The results, published in the journal Stroke, could have implications for understanding an array of disorders, including traumatic brain injury, spinal cord injury, and Alzheimer's, if confirmed in larger-scale testing.
The work involved patients who had passed the critical six-month mark, when recoveries generally plateau and there are rarely further improvements. This is the point at which therapies are typically stopped, as brain circuits are thought to be dead and unable to be repaired. Each participant in the study had suffered a stroke beneath the brain’s outermost layer and had significant impairments in moving their arms and/or legs. Some participants in the study had had a stroke as long as three to five years before the experimental treatment.
The one-time therapy involved surgeons drilling a hole into the study participants' skulls and injecting stem cells in several locations around the area damaged by the stroke. These stem cells were harvested from the bone marrow of adult donors. While the procedure sounds dramatic, it is considered relatively simple as far as brain surgery goes. The patients were conscious the whole time and went home the same day. They suffered minimal adverse effects, such as temporary headaches, nausea, and vomiting. One patient experienced some fluid buildup from the procedure that had to be drained, but recovered fully from the issue. The volunteers were then tested at one month, six, and twelve months after surgery using brain imaging and several standard scales that look at speech, vision, motor ability and other aspects of daily functioning.
Gary Steinberg, the study's lead author and chair of neurosurgery at Stanford, said in an interview that, while he is cautious about "overselling" the results of such a small study, his team has been "stunned" that seven of the eieenght patients experienced significant improvement in their abilities following treatment. "Their recovery was not just a minimal recovery, like someone who couldn't move a thumb now being able to wiggle it. It was much more meaningful. One seventy-year-old wheelchair-bound patient was walking again," said Steinberg, who personally performed most of the surgeries.
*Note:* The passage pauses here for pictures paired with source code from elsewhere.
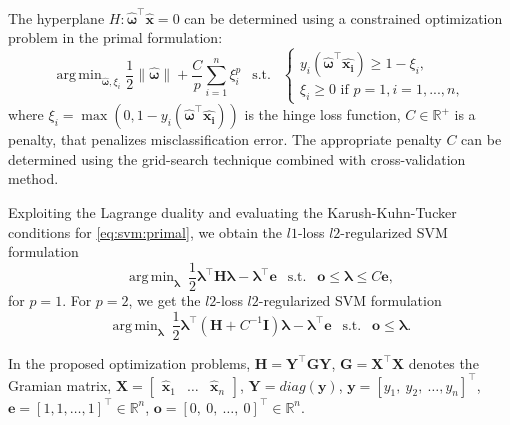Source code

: \documentclass{aip-cp}
\DeclareMathOperator*{\argmin}{arg\,min}
\begin{document}
The hyperplane $H: \boldsymbol{\widehat{\omega}}^\top\boldsymbol{\widehat{x}}=0$ can be determined using a constrained optimization problem in the primal formulation:
\begin{equation}
    \argmin_{\boldsymbol{\widehat{\omega}},\xi_i} \frac{1}{2}\|\boldsymbol{\widehat{\omega}}\| + \frac{C}{p}\sum_{i = 1}^n\xi_i^p ~~\text{ s.t. } ~~
    \begin{cases}
        y_i(\boldsymbol{\widehat{\omega}}^\top\boldsymbol{\widehat{x_i}})\geq1 - \xi_i,\\
        \xi_i \geq 0 \text{ if } p=1, i=1, ...,n,
    \end{cases}
    \label{eq:svm:primal}
\end{equation}
where $\xi_i = \max(0, 1-y_i(\boldsymbol{\widehat{\omega}}^\top\boldsymbol{\widehat{x_i}}))$ is the hinge loss function, $C \in \mathbb{R}^+$ is a penalty, that penalizes misclassification error. The appropriate penalty $C$ can be determined using the grid-search technique combined with cross-validation method.

Exploiting the Lagrange duality and evaluating the Karush-Kuhn-Tucker conditions for \eqref{eq:svm:primal},
we obtain the $l1$-loss $l2$-regularized SVM formulation
\begin{equation}
    \argmin_{\boldsymbol{\lambda}} \ \frac{1}{2} \boldsymbol{\lambda}^\top \boldsymbol{H}  \boldsymbol{\lambda} -  \boldsymbol{\lambda}^\top \boldsymbol{e} ~~\text{ s.t. }~~ \boldsymbol{o} \leq  \boldsymbol{\lambda} \leq C\boldsymbol{e},
    \label{eq:svm:dualL1}
\end{equation}
for $p=1$. For $p=2$, we get the $l2$-loss $l2$-regularized SVM formulation
\begin{equation}
    \argmin_{\boldsymbol{\lambda}} \ \frac{1}{2} \boldsymbol{\lambda}^\top \left(\boldsymbol{H} + C^{-1} \boldsymbol{I} \right) \boldsymbol{\lambda} -  \boldsymbol{\lambda}^\top \boldsymbol{e} ~~\text{ s.t. }~~    \boldsymbol{o} \leq  \boldsymbol{\lambda}.
    \label{eq:svm:dualL2}
\end{equation}

In the proposed optimization problems, $\boldsymbol{H} = \boldsymbol{Y}^\top \boldsymbol{G} \boldsymbol{Y}$, $\boldsymbol{G} = \boldsymbol{X}^\top\boldsymbol{X}$ denotes the Gramian matrix, $\boldsymbol{X}= \begin{bmatrix} \boldsymbol{\widehat{x}}_1 & \dots & \boldsymbol{\widehat{x}}_n \end{bmatrix}$, $\boldsymbol{Y} = diag(\boldsymbol{y})$, $\boldsymbol{y} = \left[y_1, \ y_2, \  \dots, y_n\right]^\top$, $\boldsymbol{e} = \left[1, 1, \dots, 1\right]^\top \in \mathbb{R}^n$, $\boldsymbol{o} = \left[0, \ 0,  \ \dots, \ 0\right]^\top \in \mathbb{R}^n$.
\end{document}
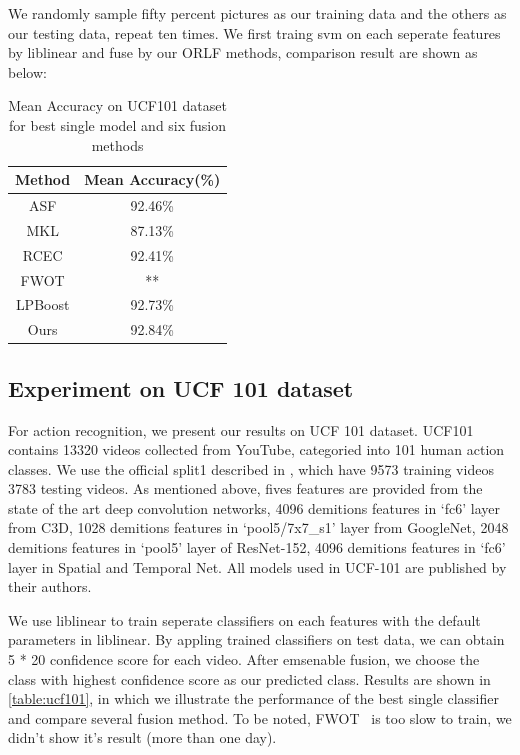 \documentclass[letterpaper]{article}
\begin{document}
We randomly sample fifty percent pictures as our training data and the others as our testing data, repeat ten times. We first traing svm on each seperate features by liblinear and fuse by our ORLF methods, comparison result are shown as below:

\begin{table}[h]\small
\centering
\label{table:oxford_pet}
\begin{tabular}{c|c}
\hline
Method                       & Mean Accuracy(\%) \\\hline
ASF                          & 92.46\%           \\
MKL                          & 87.13\%           \\
RCEC                         & 92.41\%           \\
FWOT                         & **                \\
LPBoost                      & 92.73\%           \\\hline
Ours                         & 92.84\%           \\
\hline
\end{tabular}
\caption{Mean Accuracy on UCF101 dataset for best single model and six fusion methods}
\end{table}


\subsection{Experiment on UCF 101 dataset}
For action recognition, we present our results on UCF 101 dataset\cite{soomro2012ucf101}. UCF101 contains 13320 videos collected from YouTube, categoried into 101 human action classes. We use the official split1 described in \cite{soomro2012ucf101}, which have 9573 training videos 3783 testing videos. As mentioned above, fives features are provided from the state of the art deep convolution networks, 4096 demitions features in `fc6' layer from C3D, 1028 demitions features in `pool5/7x7\_s1' layer from  GoogleNet, 2048 demitions features in `pool5' layer of ResNet-152, 4096 demitions features in `fc6' layer in Spatial and Temporal Net. All models used in UCF-101 are published by their authors.

We use liblinear to train seperate classifiers on each features with the default parameters in liblinear. By appling trained classifiers on test data, we can obtain 5 * 20 confidence score for each video. After emsenable fusion, we choose the class with highest confidence score as our predicted class. Results are shown in \ref{table:ucf101}, in which we illustrate the performance of the best single classifier and compare several fusion method. To be noted, FWOT~\cite{xuiccv2013feature} is too slow to train, we didn't show it's result (more than one day).
\end{document}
He also recounted the progress of a much younger patient, age forty, who was two years post-stroke and had had such problems walking and speaking that she "did not want to get married to her boyfriend. She was embarrassed about walking down the aisle," he explained. But, after treatment, Steinberg said, "She's now walking much better and talking much better and she's married and pregnant."
Steinberg said that the study does not support the idea that the injected stem cells become neurons, as has been previously thought. Instead, it suggests that they seem to trigger some kind of biochemical process that enhances the brain's ability to repair itself.
"A theory is that they turn the adult brain into the neonatal brain that recovers well," he explained.
Sean Savitz, professor of neurosurgery at the University of Texas, said he was encouraged by the study, but said there is a lot more work to be done to try to confirm the results and figure out the mechanism for the reaction. One major question, he said, is whether there is something about the stem cells that is stimulating the changes or whether it is simply the procedure itself inducing some other sort of biological reaction or a placebo effect.
Nicholas Boulis, a neurosurgeon and researcher at Emory University, said the study appears to support the idea that there may be latent pathways in the brain that can be reactivated — a theory that has been "working its way to the surface" over the past few years. "There is certainly reason to be enthusiastic based on the magnitude of responses from these patients," he said.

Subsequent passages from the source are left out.